Rechtliche Beurteilung

Der Revisionsrekurs der verpflichteten Partei, mit dem sie die Aufschiebung der bewilligten Exekution in Ansehung der verhängten Geldstrafen ohne Sicherheitsleistung sowie weiters auch die Aufschiebung in Ansehung der nach § 355 Abs 2 EO auferlegten Sicherheitsleistung anstrebt, ist nicht zulässig.

a) Von der Regelung des § 528 Abs 2 Z 2 ZPO nimmt die Exekutionsordnung nur in den Fällen des § 84 Abs 4 und § 402 Abs 1 letzter Satz EO Abstand. In allen anderen Fällen ist im Exekutionsverfahren ein weiterer Rechtszug gegen die zur Gänze bestätigende Rekursentscheidung unzulässig (stRsp, RIS-Justiz RS0012387).

Ein Beschluss, der über mehrere Ansprüche abspricht, ist für die Beurteilung der Rechtsmittelzulässigkeit jedenfalls nur dann als Einheit zu behandeln, wenn die einzelnen Ansprüche nach § 55 Abs 1 JN zusammenzurechnen sind. Nach den selben Grundsätzen ist in der Regel auch die Frage zu beurteilen, ob ein Beschluss des Erstgerichts zur Gänze bestätigt wurde (stRsp, RIS-Justiz RS0044238). Ein untrennbarer Sachzusammenhang zwischen der Aufschiebung der Exekution nach § 355 Abs 1 EO und der Aufschiebung des Auftrags zum Erlag einer Sicherheitsleistung nach § 355 Abs 2 EO besteht nicht. Die Anträge nach § 355 Abs 1 und 2 EO können ein unterschiedliches Schicksal haben, weshalb sie sowohl getrennt zu bewerten als auch im Hinblick auf die „volle Bestätigung" gesondert zu betrachten sind (3 Ob 327/99f). Dafür spricht auch, dass die Vollstreckung des Beschlusses nach § 353 Abs 2 EO (auf welche Bestimmung § 355 Abs 2 EO verweist) zwar möglich ist, aber eines eigenen Aufschiebungsbeschlusses bedarf (3 Ob 198/74 = EvBl 1975/190).

Soweit sich der Revisionsrekurs gegen die Bestätigung der Abweisung des Aufschiebungsantrags in Ansehung der aufgetragenen Sicherheitsleistung nach § 355 Abs 2 EO richtet, ist er daher von vornherein unstatthaft und daher unzulässig.

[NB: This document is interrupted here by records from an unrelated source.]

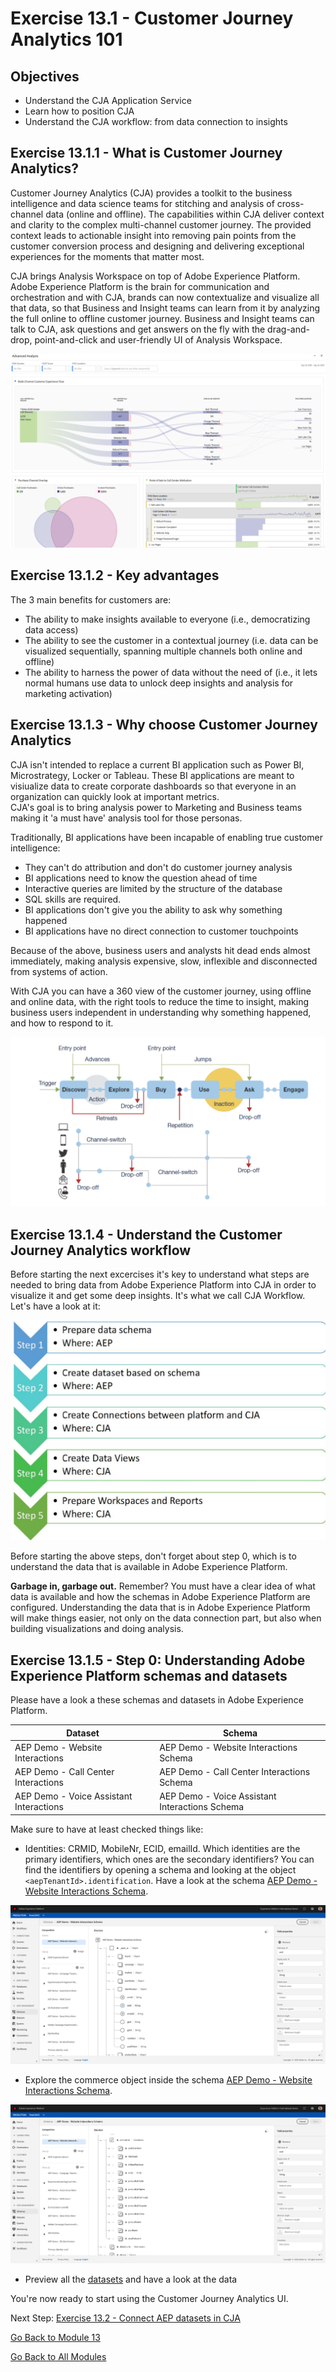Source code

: # Exercise 13.1 - Customer Journey Analytics 101

## Objectives

* Understand the CJA Application Service
* Learn how to position CJA
* Understand the CJA workflow: from data connection to insights

## Exercise 13.1.1 - What is Customer Journey Analytics?

Customer Journey Analytics (CJA) provides a toolkit to the business intelligence and data science teams for stitching and analysis of cross-channel data (online and offline). The capabilities within CJA deliver context and clarity to the complex multi-channel customer journey. The provided context leads to actionable insight into removing pain points from the customer conversion process and designing and delivering exceptional experiences for the moments that matter most.

CJA brings Analysis Workspace on top of Adobe Experience Platform. Adobe Experience Platform is the brain for communication and orchestration and with CJA, brands can now contextualize and visualize all that data, so that Business and Insight teams can learn from it by analyzing the full online to offline customer journey. 
Business and Insight teams can talk to CJA, ask questions and get answers on the fly with the drag-and-drop, point-and-click and user-friendly UI of Analysis Workspace.

![demo](./images/cja-adv-analysis1.png)

## Exercise 13.1.2 - Key advantages

The 3 main benefits for customers are:

* The ability to make insights available to everyone (i.e., democratizing data access)
* The ability to see the customer in a contextual journey (i.e. data can be visualized sequentially, spanning multiple channels both online and offline)
* The ability to harness the power of data without the need of  (i.e., it lets normal humans use data to unlock deep insights and analysis for marketing activation)

## Exercise 13.1.3 - Why choose Customer Journey Analytics

CJA isn't intended to replace a current BI application such as Power BI, Microstrategy, Locker or Tableau. These BI applications are meant to visiualize data to create corporate dashboards so that everyone in an organization can quickly look at important metrics.  
CJA's goal is to bring analysis power to Marketing and Business teams making it 'a must have' analysis tool for those personas.

Traditionally, BI applications have been incapable of enabling true customer intelligence:

* They can't do attribution and don't do customer journey analysis
* BI applications need to know the question ahead of time
* Interactive queries are limited by the structure of the database
* SQL skills are required.
* BI applications don't give you the ability to ask why something happened
* BI applications have no direct connection to customer touchpoints

Because of the above, business users and analysts hit dead ends almost immediately, making analysis expensive, slow, inflexible and disconnected from systems of action.

With CJA you can have a 360 view of the customer journey, using offline and online data, with the right tools to reduce the time to insight, making business users independent in understanding why something happened, and how to respond to it.

![demo](./images/cja-use-case.png)

## Exercise 13.1.4 - Understand the Customer Journey Analytics workflow

Before starting the next excercises it's key to understand what steps are needed to bring data from Adobe Experience Platform into CJA in order to visualize it and get some deep insights. It's what we call CJA Workflow. Let's have a look at it:

![demo](./images/cja-work-flow.jpg)

Before starting the above steps, don't forget about step 0, which is to understand the data that is available in Adobe Experience Platform.

**Garbage in, garbage out.** Remember? You must have a clear idea of what data is available and how the schemas in Adobe Experience Platform are configured. Understanding the data that is in Adobe Experience Platform will make things easier, not only on the data connection part, but also when building visualizations and doing analysis.

## Exercise 13.1.5 - Step 0: Understanding Adobe Experience Platform schemas and datasets

Please have a look a these schemas and datasets in Adobe Experience Platform.

| Dataset         | Schema |
| ----------------- |-------------|
| AEP Demo - Website Interactions | AEP Demo - Website Interactions Schema |
| AEP Demo - Call Center Interactions | AEP Demo - Call Center Interactions Schema |
| AEP Demo - Voice Assistant Interactions| AEP Demo - Voice Assistant Interactions Schema |

Make sure to have at least checked things like:

* Identities: CRMID, MobileNr, ECID, emailId. Which identities are the primary identifiers, which ones are the secondary identifiers?
You can find the identifiers by opening a schema and looking at the object ``<aepTenantId>.identification``. Have a look at the schema [AEP Demo - Website Interactions Schema](https://platform.adobe.com/schema).

![demo](./images/identity.png)

* Explore the commerce object inside the schema [AEP Demo - Website Interactions Schema](https://platform.adobe.com/schema).

![demo](./images/commerce.png)

* Preview all the [datasets](https://platform.adobe.com/dataset/browse?limit=50&page=1&sortDescending=1&sortField=created) and have a look at the data

You're now ready to start using the Customer Journey Analytics UI.

Next Step: [Exercise 13.2 - Connect AEP datasets in CJA](./ex2.md)

[Go Back to Module 13](./README.md)

[Go Back to All Modules](../../../README.md)
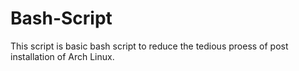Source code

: # Bash-Script
This script is basic bash script to reduce the tedious proess of post installation of Arch Linux.
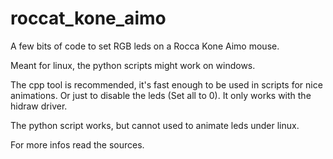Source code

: # roccat_kone_aimo
A few bits of code to set RGB leds on a Rocca Kone Aimo mouse.

Meant for linux, the python scripts might work on windows.

The cpp tool is recommended, it's fast enough to be used in scripts for nice animations.
Or just to disable the leds (Set all to 0).
It only works with the hidraw driver.

The python script works, but cannot used to animate leds under linux.

For more infos read the sources.

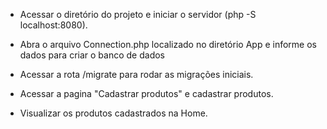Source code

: - Acessar o diretório do projeto e iniciar o servidor (php -S localhost:8080).

- Abra o arquivo Connection.php localizado no diretório App e informe os dados para criar o banco de dados

- Acessar a rota /migrate para rodar as migrações iniciais.

- Acessar a pagina "Cadastrar produtos" e cadastrar produtos.

- Visualizar os produtos cadastrados na Home.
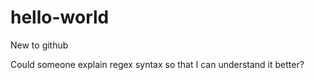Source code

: # hello-world
New to github

Could someone explain regex syntax so that I can understand it better?
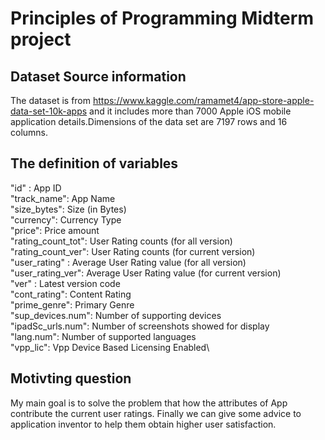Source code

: # Principles of Programming Midterm project


## Dataset Source information
The dataset is from https://www.kaggle.com/ramamet4/app-store-apple-data-set-10k-apps and it includes more than 7000 Apple iOS mobile application details.Dimensions of the data set are 7197 rows and 16 columns.

## The definition of variables
"id" : App ID\
"track_name": App Name\
"size_bytes": Size (in Bytes)\
"currency": Currency Type\
"price": Price amount\
"rating_count_tot": User Rating counts (for all version)\
"rating_count_ver": User Rating counts (for current version)\
"user_rating" : Average User Rating value (for all version)\
"user_rating_ver": Average User Rating value (for current version)\
"ver" : Latest version code\
"cont_rating": Content Rating\
"prime_genre": Primary Genre\
"sup_devices.num": Number of supporting devices\
"ipadSc_urls.num": Number of screenshots showed for display\
"lang.num": Number of supported languages\
"vpp_lic": Vpp Device Based Licensing Enabled\

## Motivting question
My main goal is to solve the problem that how the attributes of App contribute the current user ratings. Finally we can give some advice to application inventor to help them obtain higher user satisfaction.
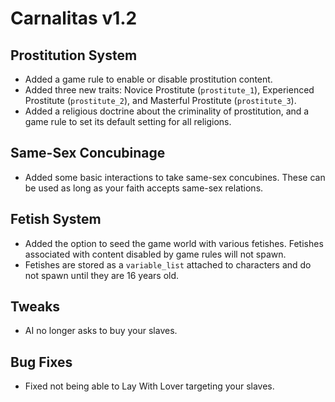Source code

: # Carnalitas v1.2

## Prostitution System

* Added a game rule to enable or disable prostitution content.
* Added three new traits: Novice Prostitute (`prostitute_1`), Experienced Prostitute (`prostitute_2`), and Masterful Prostitute (`prostitute_3`).
* Added a religious doctrine about the criminality of prostitution, and a game rule to set its default setting for all religions.

## Same-Sex Concubinage

* Added some basic interactions to take same-sex concubines. These can be used as long as your faith accepts same-sex relations.

## Fetish System

* Added the option to seed the game world with various fetishes. Fetishes associated with content disabled by game rules will not spawn.
* Fetishes are stored as a `variable_list` attached to characters and do not spawn until they are 16 years old.

## Tweaks

* AI no longer asks to buy your slaves.

## Bug Fixes

* Fixed not being able to Lay With Lover targeting your slaves.
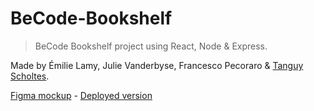 # BeCode-Bookshelf

> BeCode Bookshelf project using React, Node &amp; Express.

Made by Émilie Lamy, Julie Vanderbyse, Francesco Pecoraro & [Tanguy Scholtes](http://tanguyscholtes.be/).

[Figma mockup](https://www.figma.com/file/FIX9Ie4Nb5wOkGkzBJDUNFdI/Untitled?node-id=0%3A1) - [Deployed version](https://becode-bookshelf.herokuapp.com/)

b) In Ansehung des abändernden Teils der Rekursentscheidung vermag die verpflichtete Partei keine erhebliche Rechtsfrage iSd § 528 Abs 1 ZPO aufzuzeigen.

Die Frage, ob und in welchem Umfang eine Sicherheitsleistung aufzutragen ist, hängt ebenso von den Umständen des Einzelfalls ab wie die Entscheidung über den Aufschiebungsantrag an sich (stRsp; zuletzt 3 Ob 151/06m; RIS-Justiz RS0001795).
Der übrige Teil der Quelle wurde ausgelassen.